Met weet welke verschrikkelijke ellende er in Vlaanderen heerschte in 1846; het invoeren der stoomweverijen had onze duizenden plattelandsche spinsters en wevers ineens letterlijk hun brood ontnomen; het mislukken van den aardappeloogst had den nood tot het uiterste gebracht. Ik zag de stad Gent vol benden bedelaars en elken dag hoorde men van buitenlieden, die in hunne hutten en op het veld waren dood gevonden. In de Kamer van Volksvertegenwoordigers beraadslaagde men over de middelen om de bevolking ter hulp te komen, en 't was in zulke nare omstandigheden dat een Waalsch volksvertegenwoordiger, doctor Sigart, van Jemmappes, den treurigen moed, of liever lafhartigheid had den ongelukkigen Vlamingen toe te duwen, dat hunne rampen aan hunne domheid waren toe te schrijven. Het gansche Vlaamsche ras werd door hem uitgekreten, als tot niets goed zijnde, zelfs vond men er geen goeden ambachtsman onder. Citez un peu, riep hij, les professions que les Flamands exercent en pays wallon?
En Sigart stelde dan in volle Kamer de vraag: La race flamande serait-elle d'une nature inférieure comme les races américaine et africaine? De vriendelijke broeder had vast de Roodhuiden en de Boschjesmannen in het oog!
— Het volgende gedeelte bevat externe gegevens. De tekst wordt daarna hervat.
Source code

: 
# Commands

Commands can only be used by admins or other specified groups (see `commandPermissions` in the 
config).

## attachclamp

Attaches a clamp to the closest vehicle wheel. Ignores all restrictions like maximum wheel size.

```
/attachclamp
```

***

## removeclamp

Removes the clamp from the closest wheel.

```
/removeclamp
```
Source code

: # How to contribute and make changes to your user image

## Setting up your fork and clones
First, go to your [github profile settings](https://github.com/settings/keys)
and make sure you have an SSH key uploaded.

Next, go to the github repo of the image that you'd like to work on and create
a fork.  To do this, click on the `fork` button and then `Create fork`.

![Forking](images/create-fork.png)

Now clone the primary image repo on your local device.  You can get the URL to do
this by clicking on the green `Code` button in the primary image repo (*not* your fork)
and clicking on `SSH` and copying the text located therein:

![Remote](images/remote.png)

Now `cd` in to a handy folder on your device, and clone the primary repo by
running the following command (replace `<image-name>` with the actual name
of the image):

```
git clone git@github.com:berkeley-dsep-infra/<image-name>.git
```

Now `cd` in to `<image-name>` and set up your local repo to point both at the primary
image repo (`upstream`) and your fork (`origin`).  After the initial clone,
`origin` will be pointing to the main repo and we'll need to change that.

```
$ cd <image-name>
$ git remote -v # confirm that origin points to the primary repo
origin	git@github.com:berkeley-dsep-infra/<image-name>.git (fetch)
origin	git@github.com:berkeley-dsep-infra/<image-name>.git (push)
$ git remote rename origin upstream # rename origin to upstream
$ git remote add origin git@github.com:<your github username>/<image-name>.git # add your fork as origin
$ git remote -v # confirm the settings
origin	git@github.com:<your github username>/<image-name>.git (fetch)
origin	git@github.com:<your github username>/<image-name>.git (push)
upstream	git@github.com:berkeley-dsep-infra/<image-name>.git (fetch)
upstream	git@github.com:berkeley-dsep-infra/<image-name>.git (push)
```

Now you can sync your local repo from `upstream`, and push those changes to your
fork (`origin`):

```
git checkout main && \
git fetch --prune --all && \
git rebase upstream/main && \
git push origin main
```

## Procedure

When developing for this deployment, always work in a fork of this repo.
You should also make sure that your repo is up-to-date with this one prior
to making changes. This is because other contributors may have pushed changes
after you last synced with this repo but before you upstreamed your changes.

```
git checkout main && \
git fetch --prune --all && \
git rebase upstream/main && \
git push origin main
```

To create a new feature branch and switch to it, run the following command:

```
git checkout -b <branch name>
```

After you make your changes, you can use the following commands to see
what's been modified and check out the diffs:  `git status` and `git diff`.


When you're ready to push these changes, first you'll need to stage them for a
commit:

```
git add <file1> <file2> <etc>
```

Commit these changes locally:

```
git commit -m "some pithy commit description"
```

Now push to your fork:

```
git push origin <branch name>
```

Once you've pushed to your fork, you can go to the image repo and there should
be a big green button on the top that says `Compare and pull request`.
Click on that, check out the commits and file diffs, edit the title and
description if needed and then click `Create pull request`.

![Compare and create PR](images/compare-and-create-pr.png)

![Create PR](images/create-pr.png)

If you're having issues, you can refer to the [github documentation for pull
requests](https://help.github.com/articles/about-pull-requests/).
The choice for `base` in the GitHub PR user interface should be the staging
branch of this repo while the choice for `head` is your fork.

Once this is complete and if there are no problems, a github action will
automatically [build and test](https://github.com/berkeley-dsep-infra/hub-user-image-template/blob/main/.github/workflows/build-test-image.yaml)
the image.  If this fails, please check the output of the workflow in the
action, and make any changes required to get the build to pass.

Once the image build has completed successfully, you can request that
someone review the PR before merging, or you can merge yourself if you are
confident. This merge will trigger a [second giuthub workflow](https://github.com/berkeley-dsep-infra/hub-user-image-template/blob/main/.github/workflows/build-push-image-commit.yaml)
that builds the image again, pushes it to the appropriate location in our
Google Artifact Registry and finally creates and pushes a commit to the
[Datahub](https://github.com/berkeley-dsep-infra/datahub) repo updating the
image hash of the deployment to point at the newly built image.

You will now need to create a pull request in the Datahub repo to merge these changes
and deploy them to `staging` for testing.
Buiten onze domme natuur, was onze taal ook nog de schuld van de linnencrisis en de aardappelplaag. Hij zeide nog: Le malheur de cette race est d'être isolée par sa langue. C'est que les villes des Flandres, comme les oasis, ne souffrent guère que par l'effet du voisinage du désert. Eh! nous n'avons pas le droit d'être fiers, nous autres Wallons. Nous le savons bien, si nous avons un peu mieux résisté à une action délétère, nous en sommes redevables à l'influence de la France. C'est cette puissante civilisation, qui a été notre sauvegarde...
(Gedenkbladen van Willem Rogghé, Gent, Vuylsteke, 1898, blz. 40-41, hier de originele bladzijden.)